Why Documenting Business Operations is Important

How a boring thing like documenting business processes can make your company hum.
By Janine Popick | Oct 28, 2010

No one wants to actually spend time documenting what they do. It's time consuming and you could actually be 'doing' it rather than writing it down. My e-mail marketing company VerticalResponse has been bitten time and time again by the 'non documentation' bug and boy does it sting. Two HUGE reasons to document processes for your own business are:

1.    Your employees go on vacation and you need to pick up the pieces for what they do when they're not around.
2.    Your employees will leave your company and you'll be left holding their bag and you don't know what's in it.

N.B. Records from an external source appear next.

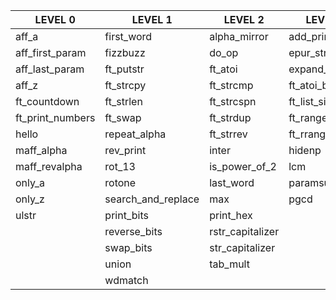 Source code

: LEVEL 0 | LEVEL 1 | LEVEL 2 | LEVEL 3 | LEVEL 4 | LEVEL 5
--- | --- | --- | --- | --- | ---
aff_a | 	first_word | 	alpha_mirror | 	add_prime_sum | 	fprime | 	biggest_pal | 
aff_first_param | 	fizzbuzz | 	do_op | 	epur_str | 	check_mate | 	brackets | 
aff_last_param | 	ft_putstr | 	ft_atoi | 	expand_str | 	ft_itoa | 	brainfuck | 
aff_z | 	ft_strcpy | 	ft_strcmp | 	ft_atoi_base | 	ft_list_foreach | 	cycle_detector | 
ft_countdown | 	ft_strlen | 	ft_strcspn | 	ft_list_size | 	ft_list_remove_if | 	flood_fill | 
ft_print_numbers | 	ft_swap | 	ft_strdup | 	ft_range | 	ft_split | 	ft_itoa_base | 
hello | 	repeat_alpha | 	ft_strrev | 	ft_rrange | 	rev_wstr | 	options | 
maff_alpha | 	rev_print | 	inter | 	hidenp | 	rostring | 	print_memory | 
maff_revalpha | 	rot_13 | 	is_power_of_2 | 	lcm | 	sort_int_tab | 	rpn_calc | 
only_a | 	rotone | 	last_word | 	paramsum | 	sort_list | 	| 
only_z | 	search_and_replace | 	max | 	pgcd | 	| 	| 
| 	ulstr | 	print_bits | 	print_hex | 	| 	| 
| 	| 	reverse_bits | 	rstr_capitalizer | 	| 	| 
| 	| 	swap_bits | 	str_capitalizer | 	| 	| 
| 	| 	union | 	tab_mult | 	| 	| 
| 	| 	wdmatch | 	| 	| 	|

Whether it's "how to input new pricing into the inventory list," "what does this line of engineering code mean?" or 'how to do an e-mail marketing campaign," everything you need to do to run your business should be in some sort of documentation. Then when you update your documentation you have a running history of processes that were created and why they were created.

One great way to document your processes is by doing it online. This way you can have control over who sees what and who can update what. Google Docs is free and an easy way to do this.

I recently had two people leave our company in the marketing department. I asked them if they'd spend their two weeks giving me the following in an online document:

I also re-routed all of their e-mail to me in the event there was something left outstanding.

With all of this, I was able to launch four press releases myself, get a website launched, and EASILY train some new people on how to do those jobs. So why not start making it a policy now to get your people to start documenting what they do and how they do it so you're not SOL if they're not around?